Compilation album by Various Artists
- Released: 1997
- Genre: Spoken word
- Length: 2:22:29
- Label: Mercury / Universal
- Producer: Hal Willner

= Closed on Account of Rabies =

Closed On Account of Rabies (1997) is a double-CD with poems and tales of Edgar Allan Poe performed by various artists, and produced by Hal Willner. It is one of numerous multi-artist tribute albums that Willner has produced, as well as one of the many spoken word albums he has produced.

Professional ratings
Review scores
| Source | Rating |
| AllMusic |  |

==CD 1 "Burglars Singing in the Cellar"==
1. "Alone" Read by Marianne Faithfull - 1:30
2. "The Raven" Read by Christopher Walken - 8:30
3. "The Tell-Tale Heart" Read by Iggy Pop - 14:26
4. "The Conqueror Worm" Read by Ken Nordine - 3:00
5. "The Black Cat" Read by Diamanda Galás - 36:58
6. "For Annie" Read by Gavin Friday - 5:21
7. "To Helen" Sung by Ed Sanders - 2:29

==CD 2 "The Devil's Brew"==
1. "The Haunted Palace" Sung by Ed Sanders - 5:42
2. "Ulalume" Read by Jeff Buckley - 6:13
3. "Berenice" Read by Dr.
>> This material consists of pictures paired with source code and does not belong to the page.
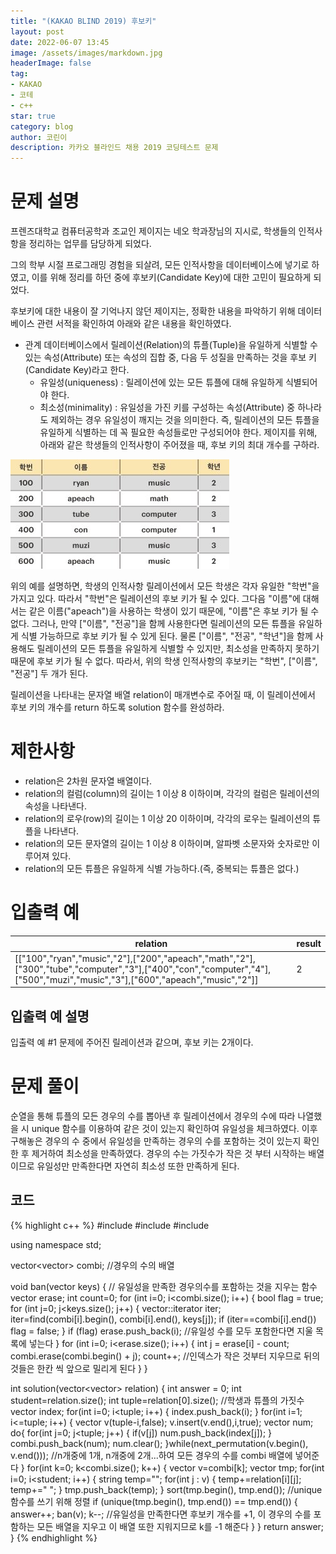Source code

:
 ```yaml
---
title: "(KAKAO BLIND 2019) 후보키"
layout: post
date: 2022-06-07 13:45
image: /assets/images/markdown.jpg
headerImage: false
tag:
- KAKAO
- 코테
- c++
star: true
category: blog
author: 코린이
description: 카카오 블라인드 채용 2019 코딩테스트 문제
---
```


# 문제 설명
프렌즈대학교 컴퓨터공학과 조교인 제이지는 네오 학과장님의 지시로, 학생들의 인적사항을 정리하는 업무를 담당하게 되었다.

그의 학부 시절 프로그래밍 경험을 되살려, 모든 인적사항을 데이터베이스에 넣기로 하였고, 이를 위해 정리를 하던 중에 후보키(Candidate Key)에 대한 고민이 필요하게 되었다.

후보키에 대한 내용이 잘 기억나지 않던 제이지는, 정확한 내용을 파악하기 위해 데이터베이스 관련 서적을 확인하여 아래와 같은 내용을 확인하였다.

+ 관계 데이터베이스에서 릴레이션(Relation)의 튜플(Tuple)을 유일하게 식별할 수 있는 속성(Attribute) 또는 속성의 집합 중, 다음 두 성질을 만족하는 것을 후보 키(Candidate Key)라고 한다.
  + 유일성(uniqueness) : 릴레이션에 있는 모든 튜플에 대해 유일하게 식별되어야 한다.
  + 최소성(minimality) : 유일성을 가진 키를 구성하는 속성(Attribute) 중 하나라도 제외하는 경우 유일성이 깨지는 것을 의미한다. 즉, 릴레이션의 모든 튜플을 유일하게 식별하는 데 꼭 필요한 속성들로만 구성되어야 한다.
제이지를 위해, 아래와 같은 학생들의 인적사항이 주어졌을 때, 후보 키의 최대 개수를 구하라.

![후보키.jpg](/assets/img/%ED%9B%84%EB%B3%B4%ED%82%A4.jpg)

위의 예를 설명하면, 학생의 인적사항 릴레이션에서 모든 학생은 각자 유일한 "학번"을 가지고 있다. 따라서 "학번"은 릴레이션의 후보 키가 될 수 있다.
그다음 "이름"에 대해서는 같은 이름("apeach")을 사용하는 학생이 있기 때문에, "이름"은 후보 키가 될 수 없다. 그러나, 만약 ["이름", "전공"]을 함께 사용한다면 릴레이션의 모든 튜플을 유일하게 식별 가능하므로 후보 키가 될 수 있게 된다.
물론 ["이름", "전공", "학년"]을 함께 사용해도 릴레이션의 모든 튜플을 유일하게 식별할 수 있지만, 최소성을 만족하지 못하기 때문에 후보 키가 될 수 없다.
따라서, 위의 학생 인적사항의 후보키는 "학번", ["이름", "전공"] 두 개가 된다.

릴레이션을 나타내는 문자열 배열 relation이 매개변수로 주어질 때, 이 릴레이션에서 후보 키의 개수를 return 하도록 solution 함수를 완성하라.

# 제한사항
+ relation은 2차원 문자열 배열이다.
+ relation의 컬럼(column)의 길이는 1 이상 8 이하이며, 각각의 컬럼은 릴레이션의 속성을 나타낸다.
+ relation의 로우(row)의 길이는 1 이상 20 이하이며, 각각의 로우는 릴레이션의 튜플을 나타낸다.
+ relation의 모든 문자열의 길이는 1 이상 8 이하이며, 알파벳 소문자와 숫자로만 이루어져 있다.
+ relation의 모든 튜플은 유일하게 식별 가능하다.(즉, 중복되는 튜플은 없다.)

# 입출력 예
relation | result
----|-----
[["100","ryan","music","2"],["200","apeach","math","2"],["300","tube","computer","3"],["400","con","computer","4"],["500","muzi","music","3"],["600","apeach","music","2"]] | 2

## 입출력 예 설명
입출력 예 #1
문제에 주어진 릴레이션과 같으며, 후보 키는 2개이다.

# 문제 풀이
순열을 통해 튜플의 모든 경우의 수를 뽑아낸 후 릴레이션에서 경우의 수에 따라 나열했을 시 unique 함수를 이용하여 같은 것이 있는지 확인하여 유일성을 체크하였다. 이후 구해놓은 경우의 수 중에서 유일성을 만족하는 경우의 수를 포함하는 것이 있는지 확인한 후 제거하여 최소성을 만족하였다. 경우의 수는 가짓수가 작은 것 부터 시작하는 배열이므로 유일성만 만족한다면 자연히 최소성 또한 만족하게 된다.

## 코드
{% highlight c++ %}
#include <string>
#include <vector>
#include <algorithm>

using namespace std;

vector<vector<int>> combi; //경우의 수의 배열

void ban(vector<int> keys) { // 유일성을 만족한 경우의수를 포함하는 것을 지우는 함수
    vector<int> erase;
    int count=0;
    for (int i=0; i<combi.size(); i++) {
        bool flag = true;
        for (int j=0; j<keys.size(); j++) {
            vector<int>::iterator iter;
            iter=find(combi[i].begin(), combi[i].end(), keys[j]);
            if (iter==combi[i].end())
                flag = false;
        }
        if (flag) erase.push_back(i); //유일성 수를 모두 포함한다면 지울 목록에 넣는다
    }
    for (int i=0; i<erase.size(); i++) {
        int j = erase[i] - count;
        combi.erase(combi.begin() + j);
        count++; //인덱스가 작은 것부터 지우므로 뒤의 것들은 한칸 씩 앞으로 밀리게 된다
    }
}

int solution(vector<vector<string>> relation) {
    int answer = 0;
    int student=relation.size(); int tuple=relation[0].size(); //학생과 튜플의 가짓수
    vector<int> index; 
    for(int i=0; i<tuple; i++) {
        index.push_back(i);
    }
    for(int i=1; i<=tuple; i++) {
        vector<bool> v(tuple-i,false);
        v.insert(v.end(),i,true);
        vector<int> num;
        do{
            for(int j=0; j<tuple; j++) {
                if(v[j]) num.push_back(index[j]);
            }
            combi.push_back(num); num.clear();
        }while(next_permutation(v.begin(), v.end())); //n개중에 1개, n개중에 2개...하여 모든 경우의 수를 combi 배열에 넣어준다
    }
    for(int k=0; k<combi.size(); k++) {
        vector<int> v=combi[k];
        vector<string> tmp;
        for(int i=0; i<student; i++) {
            string temp="";
            for(int j : v) {
                temp+=relation[i][j]; temp+=" ";
            }
            tmp.push_back(temp);
        }
        sort(tmp.begin(), tmp.end()); //unique 함수를 쓰기 위해 정렬
        if (unique(tmp.begin(), tmp.end()) == tmp.end()) {
            answer++; ban(v); k--; //유일성을 만족한다면 후보키 개수를 +1, 이 경우의 수를 포함하는 모든 배열을 지우고 이 배열 또한 지워지므로 k를 -1 해준다
            }
    }
    return answer;
}
{% endhighlight %}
John - 27:42
4. "The City in the Sea" Performed by Deborah Harry and the Jazz Passengers - 8:04
5. "Annabel Lee" Read by Marianne Faithfull - 2:24
6. "The Masque of the Red Death" Read by Gabriel Byrne - 18:13
7. "The Raven" Read by Abel Ferrara - 1:57

The album is produced by Hal Willner and Michael Minzer is the executive producer. Cover art by Ralph Steadman. It is dedicated to Jeff Buckley and Allen Ginsberg, both of whom died shortly before the CD went to press.